A woodworker and indie rocker (and it shows), Bernstein takes pride in hosting visitors and locals alike for thoughtful food in a space he’s designed to feel like his own living room, appointed with floor-to-ceiling Sharpie murals of conifer forests and giant owls.
Upstairs guest rooms are underway.
Phoenicia
Around the corner on Route 28, Cioffi’s Phoenicia Diner has just been built out with an outdoor patio and a coffee-bar inside an Airstream trailer.

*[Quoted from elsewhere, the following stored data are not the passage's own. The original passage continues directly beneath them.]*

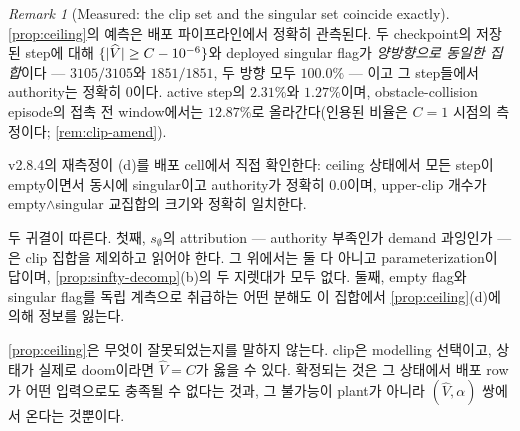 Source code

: \documentclass[11pt]{article}
\theoremstyle{plain}
\theoremstyle{definition}
\theoremstyle{remark}
\newtheorem{remark}[theorem]{Remark}
\DeclarePairedDelimiter{\abs}{\lvert}{\rvert}
\newcommand{\Vhat}{\widehat V}
\begin{document}
\begin{remark}[Measured: the clip set and the singular set coincide exactly]\label{rem:clip-measured}
\cref{prop:ceiling}의 예측은 배포 파이프라인에서 정확히 관측된다. 두 checkpoint의 저장된 step에
대해 $\{\abs{\Vhat}\ge C-10^{-6}\}$와 deployed singular flag가 \emph{양방향으로 동일한 집합}이다 ---
$3105/3105$와 $1851/1851$, 두 방향 모두 $100.0\%$ --- 이고 그 step들에서 authority는 정확히 $0$이다.
active step의 $2.31\%$와 $1.27\%$이며, obstacle-collision episode의 접촉 전 window에서는
$12.87\%$로 올라간다(인용된 비율은 $C=1$ 시점의 측정이다; \cref{rem:clip-amend}).

v2.8.4의 재측정이 (d)를 배포 cell에서 직접 확인한다: ceiling 상태에서 모든 step이 empty이면서
동시에 singular이고 authority가 정확히 $0.0$이며, upper-clip 개수가 empty$\wedge$singular 교집합의
크기와 정확히 일치한다.

두 귀결이 따른다. 첫째, $s_\emptyset$의 attribution --- authority 부족인가 demand 과잉인가 ---
은 clip 집합을 제외하고 읽어야 한다. 그 위에서는 둘 다 아니고 parameterization이 답이며,
\cref{prop:sinfty-decomp}(b)의 두 지렛대가 모두 없다. 둘째, empty flag와 singular flag를 독립
계측으로 취급하는 어떤 분해도 이 집합에서 \cref{prop:ceiling}(d)에 의해 정보를 잃는다.

\cref{prop:ceiling}은 무엇이 잘못되었는지를 말하지 않는다. clip은 modelling 선택이고, 상태가
실제로 doom이라면 $\Vhat=C$가 옳을 수 있다. 확정되는 것은 그 상태에서 배포 row가 어떤
입력으로도 충족될 수 없다는 것과, 그 불가능이 plant가 아니라 $(\Vhat,\alpha)$ 쌍에서 온다는 것뿐이다.
\end{remark}
\end{document}
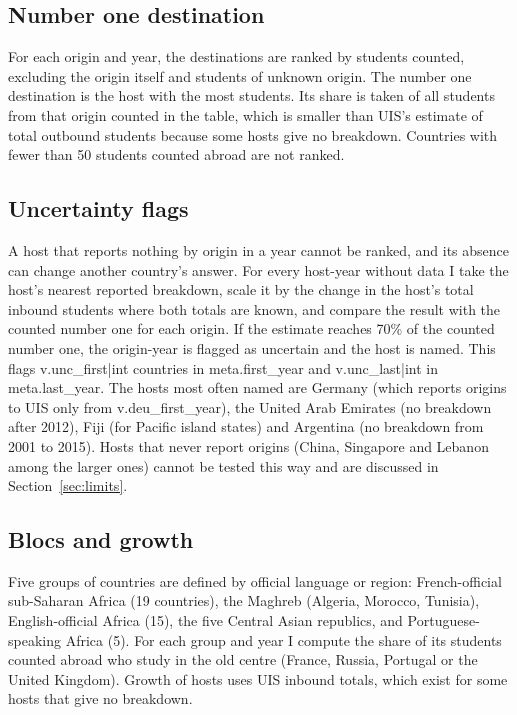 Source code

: \documentclass[11pt,a4paper]{article}
\begin{document}
\subsection{Number one destination}

For each origin and year, the destinations are ranked by students counted, excluding the origin itself and students of unknown origin. The number one destination is the host with the most students. Its share is taken of all students from that origin counted in the table, which is smaller than UIS's estimate of total outbound students because some hosts give no breakdown. Countries with fewer than 50 students counted abroad are not ranked.

\subsection{Uncertainty flags}

A host that reports nothing by origin in a year cannot be ranked, and its absence can change another country's answer. For every host-year without data I take the host's nearest reported breakdown, scale it by the change in the host's total inbound students where both totals are known, and compare the result with the counted number one for each origin. If the estimate reaches 70\% of the counted number one, the origin-year is flagged as uncertain and the host is named. This flags {{v.unc_first|int}} countries in {{meta.first_year}} and {{v.unc_last|int}} in {{meta.last_year}}. The hosts most often named are Germany (which reports origins to UIS only from {{v.deu_first_year}}), the United Arab Emirates (no breakdown after 2012), Fiji (for Pacific island states) and Argentina (no breakdown from 2001 to 2015). Hosts that never report origins (China, Singapore and Lebanon among the larger ones) cannot be tested this way and are discussed in Section~\ref{sec:limits}.

\subsection{Blocs and growth}

Five groups of countries are defined by official language or region: French-official sub-Saharan Africa (19 countries), the Maghreb (Algeria, Morocco, Tunisia), English-official Africa (15), the five Central Asian republics, and Portuguese-speaking Africa (5). For each group and year I compute the share of its students counted abroad who study in the old centre (France, Russia, Portugal or the United Kingdom). Growth of hosts uses UIS inbound totals, which exist for some hosts that give no breakdown.
\end{document}
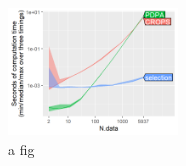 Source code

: \documentclass{article}
\begin{document}
\begin{figure}
  \centering
    \includegraphics[width=0.4\textwidth]{figure-crops-compare.png}
  \caption{a fig}
\end{figure}
\end{document}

Its reopening in 2012 was right about the same time four intrepid New Yorkers bought an old cinder block motel down the street, now known as Graham & Co. This 20-room rustic minimalist motel offers highbrow coffee, palo santo and a swimming pool fed by an artesian spring.
Catskill
At the Catskills’ eastern front, the mountain range’s namesake town is unfurling into a more soulful version of its pastoral neighbor across the river, Hudson. In the past few months alone, a quiet Main Street has welcomed a new framing shop, haberdashery, candlemakers’ boutique and a studio for furniture made exclusively of reclaimed bowling alley wood.
Year-round residents bring a sense of community that strictly tourist towns can’t offer, plus there’s plenty for the weekender.
HiLo café and bar, opened by Brooklynites, serves up local bok choy with pan-fried garlic scapes and miso ranch alongside fernet cocktails, and their espresso shots come triple ristretto.
Some say they see a diverse new community of transplants coming together in the Catskills – a community that has fled (or been priced out of) other places (read: Brooklyn).
But Bernstein begs to differ: “I’m a hokey guy, maybe, but I believe in the magic of these hills. I don’t think it’s about ending up here because you didn’t want to be somewhere else – it’s the clean drinking water, the beautiful woods, the mountain hikes. People come here because of all this wild, beautiful place has to offer.”
Where to stay
Deer Mountain Inn, Tannersville
Foxfire Mountain House, Mount Tremper
Scribner’s Lodge, Hunter
Woodstock Way, Woodstock
Graham & Co, Phoenicia
Where to eat
Prospect at Scribner’s, Hunter
The Pines, Shandaken
Brushland Eating House, Bovina
Table On Ten, Bloomville
Phoenicia Diner, Phoenicia
Alexandra Marvar is a writer, photographer and frequent flier with roots in Brooklyn, the Catskills and Savannah.